Constructor for the LabelSmoothing module.
:param smoothing: label smoothing factor
"""
super(LabelSmoothingCrossEntropy, self).__init__()
assert smoothing < 1.0
self.smoothing = smoothing
self.confidence = 1. - smoothing
def forward(self, x, target):
logprobs = F.log_softmax(x, dim=-1)
nll_loss = -logprobs.gather(dim=-1, index=target.unsqueeze(1))
nll_loss = nll_loss.squeeze(1)
smooth_loss = -logprobs.mean(dim=-1)
loss = self.confidence * nll_loss + self.smoothing * smooth_loss
return loss.mean()
For data aug, with prob 1/3 we use the aug currently in the repo. With probably 1/3 we use
from timm.data.transforms_factory import transforms_imagenet_train
train_preprocess = transforms_imagenet_train(
img_size=224,
mean=(0.48145466, 0.4578275, 0.40821073),
std=(0.26862954, 0.26130258, 0.27577711)
)
With probably 1/3 we do
from timm.data.transforms_factory import transforms_imagenet_train
train_preprocess = transforms_imagenet_train(
img_size=224,
auto_augment=RANDOM_AUG_STR,
mean=(0.48145466, 0.4578275, 0.40821073),
std=(0.26862954, 0.26130258, 0.27577711)
)
where RANDOM_AUG_STR
is generated as described in the paper, and you can find examples of everything we used here: https://github.com/mlfoundations/model-soups/blob/main/hparam_info.json
Thanks for your kind help!
Sorry I still have some left questions:
What about other fixed training configs, like --batch-size
, --warmup-length
? I get --batch-size=256
, --warmup-length=500
in fine-tuning script. Does --warmup-length=500
need to change with --epochs
?
How many GPUs do you use for accelerating the fine-tuning on 72 CLIP ViT-B/32 models?
Each run was 8 GPUs. We used warmup length 500 and batch size 512. For epochs we chose that randomly from the range (4, 6).
Here is the code which goes along with our description in the paper:
if np.random.rand() < 0.333:
aug = None
else:
m_aug = random.randint(0, 20)
n_aug = random.randint(0, 2)
aug = f'rand-m{m_aug}-n{n_aug}'
wd = 10 ** (- (0.2 + np.random.rand()*4) )
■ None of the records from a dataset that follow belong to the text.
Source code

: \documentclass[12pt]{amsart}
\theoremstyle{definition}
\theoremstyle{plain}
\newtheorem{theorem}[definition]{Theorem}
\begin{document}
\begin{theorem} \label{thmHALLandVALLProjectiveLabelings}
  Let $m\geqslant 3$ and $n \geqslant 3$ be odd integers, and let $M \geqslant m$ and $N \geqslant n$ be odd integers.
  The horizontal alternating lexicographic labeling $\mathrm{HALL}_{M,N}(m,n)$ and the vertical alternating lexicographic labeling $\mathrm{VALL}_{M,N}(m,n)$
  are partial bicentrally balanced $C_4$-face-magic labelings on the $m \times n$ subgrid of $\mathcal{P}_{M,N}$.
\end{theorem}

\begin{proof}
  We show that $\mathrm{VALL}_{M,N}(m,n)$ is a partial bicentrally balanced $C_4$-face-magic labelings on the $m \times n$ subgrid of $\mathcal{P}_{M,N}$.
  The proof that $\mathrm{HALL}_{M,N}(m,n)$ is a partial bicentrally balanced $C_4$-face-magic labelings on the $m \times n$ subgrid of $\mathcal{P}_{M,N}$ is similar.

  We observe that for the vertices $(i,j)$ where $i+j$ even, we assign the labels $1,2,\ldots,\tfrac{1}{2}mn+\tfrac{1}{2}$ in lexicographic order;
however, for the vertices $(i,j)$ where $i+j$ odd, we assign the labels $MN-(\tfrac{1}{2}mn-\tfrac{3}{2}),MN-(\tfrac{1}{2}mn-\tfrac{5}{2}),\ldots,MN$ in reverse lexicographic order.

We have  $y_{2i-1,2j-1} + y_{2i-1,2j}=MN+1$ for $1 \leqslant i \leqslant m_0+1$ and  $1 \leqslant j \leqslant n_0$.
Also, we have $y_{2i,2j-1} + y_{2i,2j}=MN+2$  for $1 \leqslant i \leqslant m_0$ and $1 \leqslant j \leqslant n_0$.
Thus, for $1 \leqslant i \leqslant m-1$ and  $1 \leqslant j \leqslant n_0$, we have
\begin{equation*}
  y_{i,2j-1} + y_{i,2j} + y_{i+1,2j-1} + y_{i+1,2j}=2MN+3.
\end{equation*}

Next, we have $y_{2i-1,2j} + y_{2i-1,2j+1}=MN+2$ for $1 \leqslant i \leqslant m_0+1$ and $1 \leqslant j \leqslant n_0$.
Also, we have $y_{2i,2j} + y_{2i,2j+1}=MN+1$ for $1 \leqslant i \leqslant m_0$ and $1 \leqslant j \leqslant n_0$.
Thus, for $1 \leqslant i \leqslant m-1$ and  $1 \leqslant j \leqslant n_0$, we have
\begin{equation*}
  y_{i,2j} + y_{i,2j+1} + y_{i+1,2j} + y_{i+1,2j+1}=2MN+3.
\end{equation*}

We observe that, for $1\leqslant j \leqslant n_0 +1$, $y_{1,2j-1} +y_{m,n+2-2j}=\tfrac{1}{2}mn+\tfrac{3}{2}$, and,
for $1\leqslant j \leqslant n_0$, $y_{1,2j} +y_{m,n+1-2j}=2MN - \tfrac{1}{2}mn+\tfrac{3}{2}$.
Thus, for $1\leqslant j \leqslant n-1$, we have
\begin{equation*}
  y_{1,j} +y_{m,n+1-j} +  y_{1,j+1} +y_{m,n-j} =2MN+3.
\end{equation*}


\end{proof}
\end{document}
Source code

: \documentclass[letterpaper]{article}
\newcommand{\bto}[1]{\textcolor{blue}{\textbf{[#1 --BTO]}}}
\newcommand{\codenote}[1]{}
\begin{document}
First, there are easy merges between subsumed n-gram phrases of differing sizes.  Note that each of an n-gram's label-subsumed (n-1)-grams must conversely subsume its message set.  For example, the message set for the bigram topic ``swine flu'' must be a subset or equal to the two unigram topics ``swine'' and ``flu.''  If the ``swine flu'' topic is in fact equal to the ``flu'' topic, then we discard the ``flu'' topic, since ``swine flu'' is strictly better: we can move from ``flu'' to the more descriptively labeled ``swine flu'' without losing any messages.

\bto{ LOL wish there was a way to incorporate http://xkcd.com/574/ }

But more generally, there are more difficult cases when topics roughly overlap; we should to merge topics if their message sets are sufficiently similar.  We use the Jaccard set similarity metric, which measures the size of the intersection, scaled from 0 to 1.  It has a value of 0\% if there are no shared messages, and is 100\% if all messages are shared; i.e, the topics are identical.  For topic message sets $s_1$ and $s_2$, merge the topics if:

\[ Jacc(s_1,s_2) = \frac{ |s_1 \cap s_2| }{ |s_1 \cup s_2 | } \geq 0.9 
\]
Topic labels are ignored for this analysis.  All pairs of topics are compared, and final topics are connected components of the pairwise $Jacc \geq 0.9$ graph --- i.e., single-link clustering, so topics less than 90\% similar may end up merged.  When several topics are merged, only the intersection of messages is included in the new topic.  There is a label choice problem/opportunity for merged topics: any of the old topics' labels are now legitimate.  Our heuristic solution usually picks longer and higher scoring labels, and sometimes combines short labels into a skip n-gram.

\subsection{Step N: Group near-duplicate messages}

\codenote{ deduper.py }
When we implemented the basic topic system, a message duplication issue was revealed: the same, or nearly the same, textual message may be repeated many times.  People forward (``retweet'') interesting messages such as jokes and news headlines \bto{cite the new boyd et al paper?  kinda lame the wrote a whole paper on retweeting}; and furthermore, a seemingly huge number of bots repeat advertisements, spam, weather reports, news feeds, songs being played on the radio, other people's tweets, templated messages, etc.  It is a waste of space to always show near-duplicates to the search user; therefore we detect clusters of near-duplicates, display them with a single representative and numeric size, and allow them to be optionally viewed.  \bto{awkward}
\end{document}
lr = 10 ** (- (4 + np.random.rand()*2) )
if np.random.rand() < 0.5:
mix = 0
else:
mix = np.random.rand()*0.9
if np.random.rand() < 0.5:
smoothing = 0
else:
smoothing = np.random.rand()*0.25
epochs = random.randint(4, 16)
info['aug'] = aug
info['wd'] = wd
info['lr'] = lr
info['mix'] = mix
info['smoothing'] = smoothing
info['epochs'] = epochs
Now everything is clear for me. Thanks!! 👍 We will work for reproducing with your advices. Can we ask for permission of open our reproducing fine-tuning code? It will be exhibited in easyrobust, and we will cite the paper.
Sounds good, thanks!
I am trying to reproduce the results of hyperparameter sweep on CLIP ViT-B/32, using this script
Could you give some help about: In J.2.1, standard grid, extreme grid, and random search is adopted for CLIP ViT-B/32 sweep. Which search method is the best and finally used for CLIP ViT-B/32?